At 2-5 and with legions of supporters, Union Rags was supposed to win the Florida Derby, and anything less than a decisive victory has to be considered a disappointment. But nothing that happened Saturday at Gulfstream Park should give anyone any reason to jump off his bandwagon. Considering the horror trip he had, considering that the real objective is the Kentucky Derby, he was good enough.
It was not Julien Leparoux's finest hour. Union Rags got pinned on the inside on the first turn and didn't really get out of the jackpot until the eighth pole. But that was after he got shuffled back, losing ground on his rivals. At some point Leparoux probably should have tried to circle the field. Instead, the jockey hoped to find a seam along the inside, and by the time he got one it was too late.
Would he have won with a clean trip? It's impossible to say. But he never had a chance to win.
Apparently, Leparoux was stung by some of the criticism he received afterward.
" to all the ones that says (sic) that I sucked, I will prove you wrong," he posted on his Twitter account.
Leparoux had a bad race. It happens, and, besides, it was not entirely his fault. On El Padrino, Javier Castellano was clearly determined to box in Union Rags for as long as possible.
Castellano has also taken some criticism from those who believe he was more intent on getting his old mount, Union Rags, beat than winning aboard El Padrino. That's unfair. When you're going against a 2-5 shot, why not ride to try to beat that horse? In a sense, he accomplished his mission. The only reason Castellano didn't win was because El Padrino didn't have it.
El Padrino and Union Rags both move on now with their reputations somewhat tarnished. But Union Rags might even be better off due to the experience. He got an education in adversity in the Florida Derby and he probably learned from it, something that could come in handy in the always rough-and-tumble Kentucky Derby.
Barring something spectacular happening in the last few preps, Union Rags will still be the favorite in the Kentucky Derby, and a deserving one. The best horse oftentimes doesn't win the Derby, but Union Rags is still the best horse.
Barring something spectacular happening in the last few preps, Union Rags will still be the favorite in the Kentucky Derby, and a deserving one.

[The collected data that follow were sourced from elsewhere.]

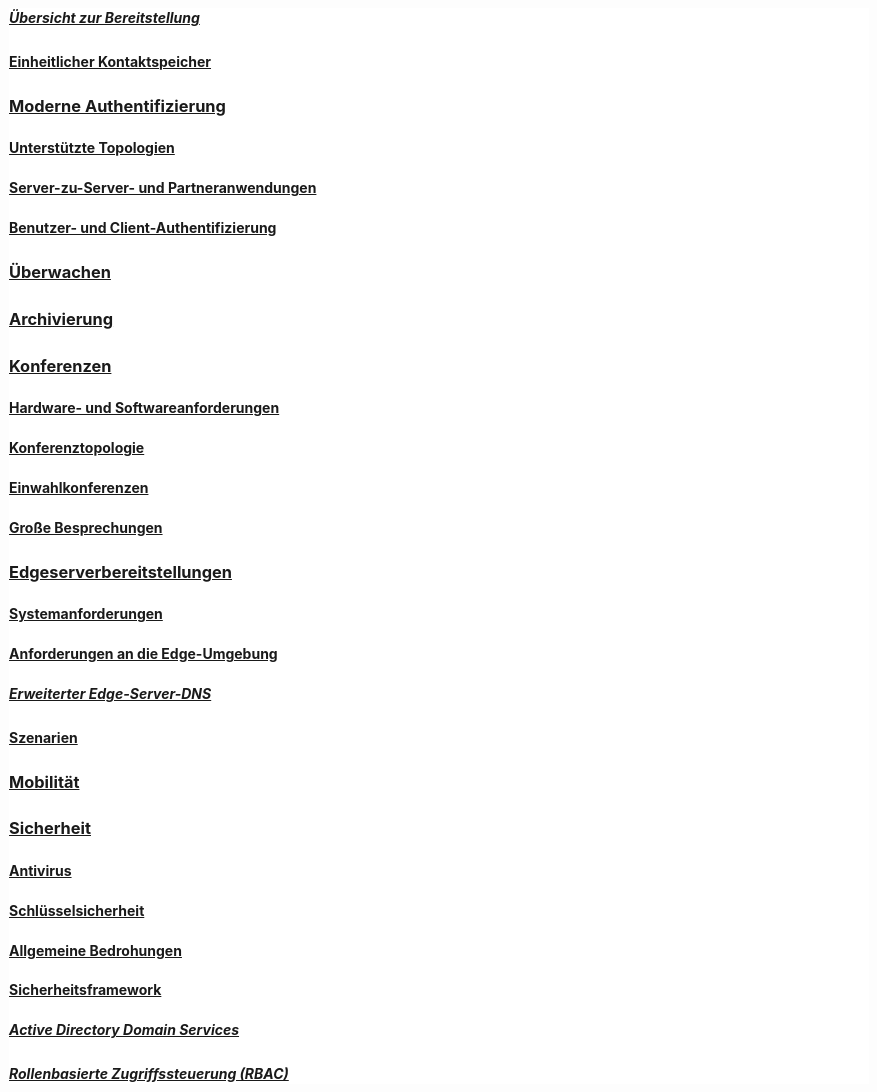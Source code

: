 ##### [Übersicht zur Bereitstellung](../plan-your-deployment/integrate-with-exchange/deployment-overview.md)
#### [Einheitlicher Kontaktspeicher](../plan-your-deployment/integrate-with-exchange/unified-contact-store.md)
### [Moderne Authentifizierung](../plan-your-deployment/modern-authentication/modern-authentication.md)
#### [Unterstützte Topologien](../plan-your-deployment/modern-authentication/topologies-supported.md)
#### [Server-zu-Server- und Partneranwendungen](../manage/authentication/server-to-server-and-partner-applications.md)
#### [Benutzer- und Client-Authentifizierung](../plan-your-deployment/security/user-and-client-authentication.md)
### [Überwachen](../plan-your-deployment/monitoring.md)
### [Archivierung](../plan-your-deployment/archiving/archiving.md)
### [Konferenzen](../plan-your-deployment/conferencing/conferencing.md)
#### [Hardware- und Softwareanforderungen](../plan-your-deployment/conferencing/hardware-and-software-requirements.md)
#### [Konferenztopologie](../plan-your-deployment/conferencing/conferencing-topology.md)
#### [Einwahlkonferenzen](../plan-your-deployment/conferencing/dial-in-conferencing.md)
#### [Große Besprechungen](../plan-your-deployment/conferencing/large-meetings.md)
### [Edgeserverbereitstellungen](../plan-your-deployment/edge-server-deployments/edge-server-deployments.md)
#### [Systemanforderungen](../plan-your-deployment/edge-server-deployments/system-requirements.md)
#### [Anforderungen an die Edge-Umgebung](../plan-your-deployment/edge-server-deployments/edge-environmental-requirements.md)
##### [Erweiterter Edge-Server-DNS](../plan-your-deployment/network-requirements/advanced-edge-server-dns.md)
#### [Szenarien](../plan-your-deployment/edge-server-deployments/scenarios.md)
### [Mobilität](../plan-your-deployment/mobility.md)
### [Sicherheit](../plan-your-deployment/security/security.md)
#### [Antivirus](../plan-your-deployment/security/antivirus.md)
#### [Schlüsselsicherheit](../plan-your-deployment/security/key-security.md)
#### [Allgemeine Bedrohungen](../plan-your-deployment/security/common-threats.md)
#### [Sicherheitsframework](../plan-your-deployment/security/security-framework.md)
##### [Active Directory Domain Services](../plan-your-deployment/security/active-directory-domain-services.md)
##### [Rollenbasierte Zugriffssteuerung (RBAC)](../plan-your-deployment/security/role-based-access-control-rbac.md)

The Florida Derby was won by Take Charge Indy, who became the eighth runner out of last year's Breeders' Cup Juvenile to come back at three and win a graded stakes race. That happened just a few hours after Daddy Long Legs, who was 12th in the Juvenile, won the UAE Derby. Twelve of the 13 Juvenile starters have come back and raced this year and, as a group, they have accounted for wins in the Gotham, Fountain of Youth, San Felipe, Florida Derby, San Vicente, Withers, UAE Derby and the Tampa Bay Derby. In addition, three horses yet to come out of the Juvenile and win have run second in stakes. They are Dullahan, Optimizer and Speightscity. Fort Loudon, off the board in all three starts this year, is the only Juvenile bust.
Some 25 hours after Union Rags was beaten in the Florida Derby, there was a much bigger upset in Louisiana, where 109-1 shot Hero of Order won the Louisiana Derby. On paper, this looked like one of the weakest major Derby prep races in recent years and it looked even worse at the finish line. Hero of Order needed 1:50.13 to get around the track, 2.49 seconds slower than the time of the New Orleans Handicap. Going in, Hero of Order was 1 for 13 lifetime with career earnings of $57,277 and isn't even nominated for the Triple Crown.
Trainer Gennadi Dorochenko plucked the horse out of the 2010 Keeneland September sale for just $3,000. He was batting a miserable 3 percent for the year, but doesn't have to win again in 2012 for this to be the best year of his career. He stole $600,000 with a nothing horse.
With so many Derby prep races out there and with a lot of trainers now opting to give their horses two Derby preps and not three, you're going to start seeing a lot more races like this one. The sport would benefit if the number of preps were cut in half, but that's not going to happen.